The relationship between carotid arterial flow and the left ventricular area is valid to indicate contractility in states of cerebral autoregulation and decreased arterial pressure in sheep

2009 
Background: Myocardial contractility can be estimated by noninvasive ultrasound-derived time-varying elastance (E′es). The E es is composed of flow in the internal carotid artery located close to the middle cerebral arteries where autoregulated cerebral flow can be accurately detected. Furthermore most contractility indices are highly dependent on ventricular load. We therefore investigated whether the index E′es is influenced by cerebral autoregulation actuated by decreased arterial pressure which equals also a significant decrease in ventricular load.
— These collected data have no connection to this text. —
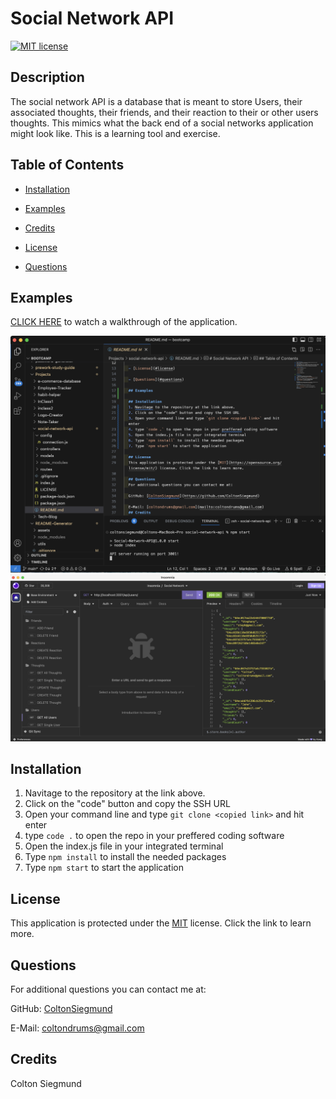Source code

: # Social Network API
  [![MIT license](https://img.shields.io/badge/License-mit-blue.svg)](https://opensource.org/license/mit/)
  ## Description
  The social network API is a database that is meant to store Users, their associated thoughts, their friends, and their reaction to their or other users thoughts. This mimics what the back end of a social networks application might look like. This is a learning tool and exercise.

  ## Table of Contents
  - [Installation](#installation)

  - [Examples](#examples)

  - [Credits](#credits)

  - [License](#license)

  - [Questions](#questions)

  ## Examples

  [CLICK HERE](https://opensource.org/license/mit/) to watch a walkthrough of the application.  
  
  ![Screenshot 1](./assets/Screenshot%202023-08-28%20at%2012.20.17%20PM.png)
  ![Screenshot 2](./assets/Screenshot%202023-08-28%20at%2012.20.35%20PM.png)

  ## Installation
  1. Navitage to the repository at the link above. 
  2. Click on the "code" button and copy the SSH URL 
  3. Open your command line and type `git clone <copied link>` and hit enter  
  4. type `code .` to open the repo in your preffered coding software  
  5. Open the index.js file in your integrated terminal  
  6. Type `npm install` to install the needed packages
  7. Type `npm start` to start the application	

  ## License
  This application is protected under the [MIT](https://opensource.org/license/mit/) license. Click the link to learn more.

  ## Questions
  For additional questions you can contact me at:

  GitHub: [ColtonSiegmund](https://github.com/ColtonSiegmund)

  E-Mail: [coltondrums@gmail.com](mailto:coltondrums@gmail.com)
  ## Credits
  Colton Siegmund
Methods: Time-varying elastance was measured in nine merino sheep using a conductance/micromanometer technique to reveal the standard index Ees, and by the arterial blood-flow velocity–LV area relationship, resulting in the tested index E′es. The precision to indicate changes in contractility was estimated by the derived indices ςEes and ςE′es. Cerebral microcirculation, systolic myocardial dyssynchrony, tissue oxygen of the brain cortex (p(ti)O2) and cerebral cell damage (L/P ratio) were documented. Following a period of stability, mean arterial pressure (MAP) was decreased to 50 mmHg either by the vasodilator sodium nitroprusside (SNP) or by impaired contractility performed with the cardio selective beta-blocker esmolol. Results: E es indicated precisely the unchanged myocardial contractility following SNP administration. The index E′es was valid to detect the decrease in contractility induced by esmolol whereas the precision decreased due to an increase in systolic dyssynchrony. Conclusions: Our results suggest that autoregulation of cerebral microperfusion and variations in arterial load will not alter E′es measurements. E′es is a suitable measurement to use when diagnosing causes of severe hypotension and selecting the appropriate therapy.